Asked about representing the country for the first time in Senegal, and how it felt to pull on the Algerian shirt in a competitive game for the first time, she said: "I can’t describe what I felt – I shiver now just thinking about those moments. It was so moving to hear the national anthem. Best of all was when my parents surprised me by coming from Canada to Algeria to see my second game. I shed tears when I saw them in the stands while the Algerian national anthem was being played. I felt then that I’d fulfilled the dream of my entire family."

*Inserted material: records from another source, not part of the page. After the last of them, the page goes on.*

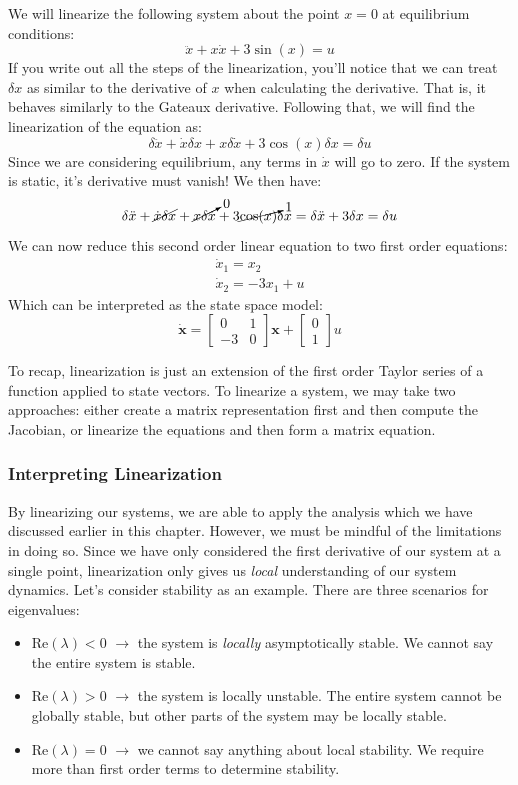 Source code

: \begin{example}
We will linearize the following system about the point $x=0$ at equilibrium conditions:
$$\ddot{x}+x\dot{x}+3\sin(x)=u$$
If you write out all the steps of the linearization, you'll notice that we can treat $\delta x$ as similar to the derivative of $x$ when calculating the derivative. That is, it behaves similarly to the Gateaux derivative. Following that, we will find the linearization of the equation as:
$$\delta \ddot{x}+\dot{x}\delta{x}+x\delta\dot{x}+3\cos(x)\delta x=\delta u$$
Since we are considering equilibrium, any terms in $\dot{x}$ will go to zero. If the system is static, it's derivative must vanish! We then have:
$$\delta \ddot{x}+\cancel{\dot{x}\delta{x}}+\cancelto{0}{x\delta\dot{x}}+3\cancelto{1}{\cos(x)}\delta x = \delta \ddot{x}+3\delta x=\delta u$$
We can now reduce this second order linear equation to two first order equations:
\begin{gather}
\dot{x}_1=x_2\\
\dot{x}_2=-3x_1+u
\end{gather}
Which can be interpreted as the state space model:
$$\bm{\dot{x}}=\begin{bmatrix}
0&1\\-3&0
\end{bmatrix}\bm{x}+\begin{bmatrix}
    0\\1
\end{bmatrix}u$$
\end{example}

To recap, linearization is just an extension of the first order Taylor series of a function applied to state vectors. To linearize a system, we may take two approaches: either create a matrix representation first and then compute the Jacobian, or linearize the equations and then form a matrix equation.

\subsubsection{Interpreting Linearization}
By linearizing our systems, we are able to apply the analysis which we have discussed earlier in this chapter. However, we must be mindful of the limitations in doing so. Since we have only considered the first derivative of our system at a single point, linearization only gives us \textit{local} understanding of our system dynamics. Let's consider stability as an example. There are three scenarios for eigenvalues:
\begin{itemize}
    \item  $\text{Re}(\lambda)<0$ $\rightarrow$ the system is \textit{locally} asymptotically stable. We cannot say the entire system is stable.
    \item $\text{Re}(\lambda)>0$ $\rightarrow$ the system is locally unstable. The entire system cannot be globally stable, but other parts of the system may be locally stable.
    \item $\text{Re}(\lambda)=0$ $\rightarrow$ we cannot say anything about local stability. We require more than first order terms to determine stability.
\end{itemize}


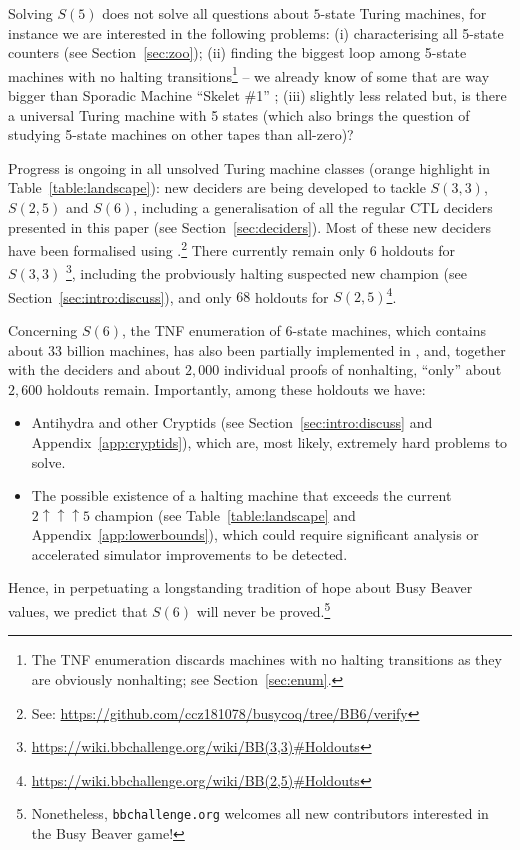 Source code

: \documentclass[a4paper,british]{article}
\theoremstyle{definition} %
\numberwithin{equation}{section}
\theoremstyle{definition} %
\newcommand{\numBBsholdouts}{2{,}600}
\begin{document}
Solving $S(5)$ does not solve all questions about $5$-state Turing machines, for instance we are interested in the following problems: (i) characterising all 5-state counters (see Section~\ref{sec:zoo}); (ii) finding the biggest loop among 5-state machines with no halting transitions\footnote{The TNF enumeration discards machines with no halting transitions as they are obviously nonhalting; see Section~\ref{sec:enum}.} -- we already know of some that are way bigger than Sporadic Machine ``Skelet \#1'' \cite{ligocki2022motherofgiants}; (iii) slightly less related but, is there a universal Turing machine with 5 states (which also brings the question of studying 5-state machines on other tapes than all-zero)?

Progress is ongoing in all unsolved Turing machine classes (orange highlight in Table~\ref{table:landscape}): new deciders are being developed to tackle $S(3,3)$, $S(2,5)$ and $S(6)$, including a generalisation of all the regular CTL deciders presented in this paper (see Section~\ref{sec:deciders}). Most of these new deciders have been formalised using \Coq.\footnote{See: \url{https://github.com/ccz181078/busycoq/tree/BB6/verify}} There currently remain only $6$ holdouts for $S(3,3)$ \footnote{\url{https://wiki.bbchallenge.org/wiki/BB(3,3)\#Holdouts}}, including the probviously halting suspected new champion (see Section~\ref{sec:intro:discuss}), and only $68$ holdouts for $S(2,5)$\footnote{\url{https://wiki.bbchallenge.org/wiki/BB(2,5)\#Holdouts}}.

Concerning $S(6)$, the TNF enumeration of 6-state machines, which contains about 33 billion machines, has also been partially implemented in \Coq, and, together with the deciders and about $2{,}000$ individual proofs of nonhalting, ``only'' about $\numBBsholdouts$ holdouts remain. Importantly, among these holdouts we have:
\begin{itemize}[label=--]
    \item Antihydra and other Cryptids (see Section~\ref{sec:intro:discuss} and Appendix~\ref{app:cryptids}), which are, most likely, extremely hard problems to solve.
    \item The possible existence of a halting machine that exceeds the current $2\uparrow\uparrow\uparrow5$ champion (see Table~\ref{table:landscape} and Appendix~\ref{app:lowerbounds}), which could require significant analysis or accelerated simulator improvements to be detected.
\end{itemize}


Hence, in perpetuating a longstanding tradition of hope about Busy Beaver values, we predict that $S(6)$ will never be proved.\footnote{Nonetheless, \texttt{bbchallenge.org} welcomes all new contributors interested in the Busy Beaver game!}
\end{document}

Sidhoum was fortunate to participate in the Africa Women’s Cup of Nations just a few months into her international career and had a great experience there.
"That was wonderful," she enthused. "When we arrived in Ghana, I realised how important the tournament is and what it meant to play for the national team. Playing against African teams in packed stadiums with that enormous media coverage was incredible. At the time, I thought to myself how amazing it was that this girl who had started her football journey from scratch had gone all the way to the African finals,” she said.
"Unfortunately, our results weren’t up to expectations. And while we failed to qualify for the FIFA Women’s World Cup, we do have a bright future," Sidhoum added.
Unlucky in France
After her experiences in the USA and with the Algerian national team, Sidhoum joined French second division side Sporting club Albigeois, where the Canadian Arielle Roy-Petitclerc was playing at the time, but an injury brought a premature end to her French sojourn.
"I learned a lot from my experience in France, but things didn’t go as I’d hoped. I had an injury that forced me to return to Canada for treatment in the hope of making a quick return. That said, playing in France in addition to my experiences in the US, Canada and Africa has really strengthened my CV,” she said.
At the age of 24, Sidhoum still has a long way to go with club and country.
"I hope to recover quickly from injury and do all I can to help Algeria make the Africa Cup of Nations. Playing in the World Cup remains a dream for me. As for my club career, my dream is to play for one of Canada’s top clubs and why not move back to Europe or the US?”
Sidhoum wanted to send a message regarding the coronavirus, and finished our interview by saying: "I hope the world will defeat this pandemic soon and that this tragedy serves as a wake-up call to care for the elderly more."